É a primeira vez que a voz dos indígenas e dos povos originários de diferentes continentes marca presença em uma Bienal. A sua arte demarca todos os espaços. A impressão é de que são muitos artistas. “Representam 12% do total de participantes. Mas não penso com a matemática. Creio que a presença é muito grande. A força dos trabalhos dos indígenas reverbera no contexto ampliado. Como bem lembra Paulo Mendes da Rocha, uma revolução é feita aos poucos”, observa Jacopo Visconti.
Líder do povo indígena, educadora e fotógrafa, Sueli Maxakali apresenta a instalação Kumxop koxuk yõg ou Os Espíritos das Minhas Filhas com um conjunto de objetos, máscaras e vestidos que remetem ao universo mítico das Yãmĩyhex, mulheres-espírito. O trabalho foi realizado por um conjunto de mulheres e meninas em um processo coletivo de criação, revelando a organização da comunidade.
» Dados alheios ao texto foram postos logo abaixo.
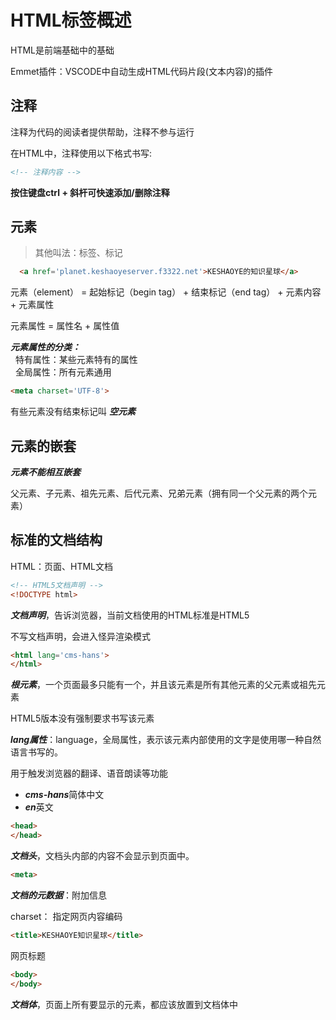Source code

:<!--
 * @Author: KESHAOYE
 * @Date: 2023-03-26 17:01:07
-->

# HTML标签概述

HTML是前端基础中的基础

Emmet插件：VSCODE中自动生成HTML代码片段(文本内容)的插件

## 注释

注释为代码的阅读者提供帮助，注释不参与运行

在HTML中，注释使用以下格式书写:

```html
<!-- 注释内容 -->
```
**按住键盘ctrl + 斜杆可快速添加/删除注释**

## 元素

> 其他叫法：标签、标记

```html
  <a href='planet.keshaoyeserver.f3322.net'>KESHAOYE的知识星球</a>
```
元素（element） = 起始标记（begin tag） + 结束标记（end tag） + 元素内容 + 元素属性

元素属性 = 属性名 + 属性值

***元素属性的分类：***<br/>
  &nbsp;&nbsp;特有属性：某些元素特有的属性<br/>
  &nbsp;&nbsp;全局属性：所有元素通用

```html
<meta charset='UTF-8'>
```

有些元素没有结束标记叫 ***空元素***

## 元素的嵌套
  ***元素不能相互嵌套***

  父元素、子元素、祖先元素、后代元素、兄弟元素（拥有同一个父元素的两个元素）

## 标准的文档结构

HTML：页面、HTML文档

```html
<!-- HTML5文档声明 -->
<!DOCTYPE html> 
```
***文档声明***，告诉浏览器，当前文档使用的HTML标准是HTML5

不写文档声明，会进入怪异渲染模式

```html
<html lang='cms-hans'>
</html> 
```

***根元素***，一个页面最多只能有一个，并且该元素是所有其他元素的父元素或祖先元素

HTML5版本没有强制要求书写该元素

***lang属性***：language，全局属性，表示该元素内部使用的文字是使用哪一种自然语言书写的。

用于触发浏览器的翻译、语音朗读等功能

- ***cms-hans***简体中文
- ***en***英文

```html
<head>
</head>
```

***文档头***，文档头内部的内容不会显示到页面中。

```html
<meta>
```

***文档的元数据***：附加信息

charset： 指定网页内容编码 

```html
<title>KESHAOYE知识星球</title>
```

网页标题

```html
<body>
</body>
```
***文档体***，页面上所有要显示的元素，都应该放置到文档体中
Uma entidade híbrida de nome Uýra, de Santarém, no Pará, traz o entrelaçar dos conhecimentos científicos da biologia às sabedorias ancestrais indígenas. Chama as plantas por seus nomes populares e em latim, e assim evoca suas propriedades medicinais, seus gostos, cheiros e poderes. O resultado é uma compreensão complexa e intrincada da mata, um emaranhado de conhecimentos e buscas. Uýra se apresenta como “uma árvore que anda”.
Na 34ª Bienal de São Paulo, duas séries de fotografias já existentes – Elementar e Mil Quase Mortos – se entretecem numa montagem inspirada nas ondulações do corpo de uma cobra em movimento. As imagens são registros de ações de denúncia e evocação de seres ancestrais.
Diante da diversidade, o curador Visconti avalia: “A compreensão da arte indígena está engatinhando. Acredito que esta Bienal está contribuindo para incentivar o caminho certo”.
A história dos 70 anos da Bienal renasce sob novos olhares ao trazer artistas que estiveram presentes e iluminaram as edições anteriores. “Carmela Gross participou com uma série de trabalhos da 10a edição, conhecida como ‘Bienal do Boicote’”, explica o curador. A artista reapresenta as obras que foram expostas e que revelam a violência, a censura e a ameaça do contexto da ditadura. “A americana Andrea Frazer, que esteve na 24a Bienal, em 1998, é reapresentada com um vídeo de sua performance na época. Também Mauro Restife exibe a série de fotos Empossamento, apresentada na 27a Bienal, em 2006”. Nessa série, o fotógrafo lembra o dia da primeira posse do presidente Luiz Inácio Lula da Silva, em 1º de janeiro de 2003. Para a 34a Bienal, Restife apresenta a série Inominável, com imagens da posse de Jair Bolsonaro, em 2019. “Outra artista é Regina Silveira, que não participou da Bienal mas defendeu seu doutorado na ECA, em 1981, no Pavilhão Ciccillo Matarazzo, onde estava o MAC.” Agora, o conjunto Dilatáveis, que Regina criou como tema de sua pesquisa, é reapresentado, 40 anos depois, na 34a Bienal, despertando novos sentidos e interpretações.” O tempo passa, mas Regina Silveira renova. Aos 82 anos, impacta o visitante com Labirinto, um retrato de cada um diante da violência atual, entre paredes de vidro estilhaçadas por balas perdidas.
A 34ª Bienal de São Paulo está em cartaz até 5 de dezembro de 2021, às terças, quartas, sextas-feiras e domingos, das 10 às 19 horas, e às quintas-feiras e sábados, das 10 às 21 horas, no Pavilhão Ciccillo Matarazzo (Avenida Pedro Álvares Cabral, sem número, Portão 3, Ibirapuera, em São Paulo). Grátis. Não é necessário agendamento, mas o uso de máscaras e a apresentação de comprovante de vacinação contra a covid-19, com pelo menos uma dose, são necessários.